I have been trying to symbolize and prove (A) however I am not sure if I have got it right, transcription-wise and proof-wise as well.

Transcription of (A) in FOL: ∀x∀y∃z((Nx ∧ Ny ∧ Txy) → Nz); "T" stands for times, as in x times y.

An English version of the transcription above: For all negative numbers x and y, there exists an z, such that, if x and y are negative numbers and whenever x is multiplied by y, then there exists a value of x and y which is a negative number z

Proof:
1. Assume: ~∀x∀y∃z((Nx ∧ Ny ∧ Txy) → Nz)
2. ∃x~∀y∃z((Nx ∧ Ny ∧ Txy) → Nz)
3. ~∀y∃z((Na ∧ Ny ∧ Tay) → Nz)
4. ∃y~∃z((Na ∧ Ny ∧ Tay) → Nz)
5. ~∃z((Na ∧ Nb ∧ Tab) → Nz)
6. ∀z~((Na ∧ Nb ∧ Tab) → Nz)
7. ~((Na ∧ Nb ∧ Tab) → Na)
8. ~((Na ∧ Nb ∧ Tab) → Nb)
9. (Na ∧ Nb ∧ Tab)
10. ~Na
11. Na
12. So, ∀x∀y∃z((Nx ∧ Ny ∧ Txy) → Nz)

Since I am unsure of its transcription adequacy, I've transcribed it in an alternative way: ∀x(Nx → ∀y∃z((Ny ∧ Txy) → Nz)), without proof, however.
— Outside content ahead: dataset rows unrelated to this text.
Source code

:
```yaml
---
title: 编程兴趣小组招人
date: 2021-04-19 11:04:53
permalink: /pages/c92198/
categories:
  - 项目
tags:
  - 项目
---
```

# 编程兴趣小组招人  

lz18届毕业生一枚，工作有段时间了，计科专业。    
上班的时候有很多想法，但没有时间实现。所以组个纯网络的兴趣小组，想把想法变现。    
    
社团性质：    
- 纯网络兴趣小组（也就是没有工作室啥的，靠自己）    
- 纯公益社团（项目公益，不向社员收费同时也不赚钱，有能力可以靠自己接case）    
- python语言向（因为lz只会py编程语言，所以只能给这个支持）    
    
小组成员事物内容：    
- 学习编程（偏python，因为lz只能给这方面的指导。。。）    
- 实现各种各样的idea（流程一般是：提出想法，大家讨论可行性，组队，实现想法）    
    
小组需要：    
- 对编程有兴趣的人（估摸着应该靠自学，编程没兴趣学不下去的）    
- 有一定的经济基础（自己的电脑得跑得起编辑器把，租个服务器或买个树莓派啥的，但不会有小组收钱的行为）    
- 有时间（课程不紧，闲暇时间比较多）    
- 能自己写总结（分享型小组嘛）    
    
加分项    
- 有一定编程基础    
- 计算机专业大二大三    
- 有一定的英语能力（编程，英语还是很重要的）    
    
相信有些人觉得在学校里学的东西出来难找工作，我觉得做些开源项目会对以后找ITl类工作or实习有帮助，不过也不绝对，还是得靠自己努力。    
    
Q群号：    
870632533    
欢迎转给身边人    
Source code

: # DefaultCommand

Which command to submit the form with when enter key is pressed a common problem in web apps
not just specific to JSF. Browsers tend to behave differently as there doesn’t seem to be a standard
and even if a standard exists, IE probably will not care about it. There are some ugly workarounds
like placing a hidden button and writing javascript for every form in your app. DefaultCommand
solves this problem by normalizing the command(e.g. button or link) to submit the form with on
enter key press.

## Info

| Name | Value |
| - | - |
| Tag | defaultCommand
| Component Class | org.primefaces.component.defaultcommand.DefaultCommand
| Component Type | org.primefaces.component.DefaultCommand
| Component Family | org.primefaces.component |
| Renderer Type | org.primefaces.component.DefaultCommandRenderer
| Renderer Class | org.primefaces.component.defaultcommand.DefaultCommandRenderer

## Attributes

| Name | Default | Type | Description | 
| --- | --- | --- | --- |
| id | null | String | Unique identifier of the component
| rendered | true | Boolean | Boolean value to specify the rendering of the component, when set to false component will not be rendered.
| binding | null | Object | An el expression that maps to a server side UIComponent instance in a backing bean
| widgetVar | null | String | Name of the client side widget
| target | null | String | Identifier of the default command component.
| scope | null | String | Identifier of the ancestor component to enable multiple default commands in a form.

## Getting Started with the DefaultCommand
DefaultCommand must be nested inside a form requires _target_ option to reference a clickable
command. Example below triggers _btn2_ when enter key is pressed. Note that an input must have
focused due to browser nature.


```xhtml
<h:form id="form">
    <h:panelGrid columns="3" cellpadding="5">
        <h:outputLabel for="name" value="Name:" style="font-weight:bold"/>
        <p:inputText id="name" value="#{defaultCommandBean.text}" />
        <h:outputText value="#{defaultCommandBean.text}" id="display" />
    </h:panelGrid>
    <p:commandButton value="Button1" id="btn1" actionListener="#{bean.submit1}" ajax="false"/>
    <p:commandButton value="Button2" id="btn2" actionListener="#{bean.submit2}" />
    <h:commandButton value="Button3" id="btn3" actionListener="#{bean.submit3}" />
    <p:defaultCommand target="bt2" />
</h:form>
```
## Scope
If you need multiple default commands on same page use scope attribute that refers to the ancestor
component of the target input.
What seems to me to be the problem is my confusion in transcribing "x times y" and transcribing it such that it yields z. So it feels like I've mistakenly used a relation predicate instead of a function. This made me think of another possible transcription, namely: ∀x∀y∃z((Nx ∧ Ny ∧ T(x,y) = Nz), since that's how I've seen a function being symbolized, however, I am clueless as to how one would go about proving that proposition. I also thought about symbolizing "always" as a necessity symbol of Modal Logic or biconditional of FOL, but, again, I would be clueless as how to prove such propositions.

Can anyone kindly shed light on my present bewilderment?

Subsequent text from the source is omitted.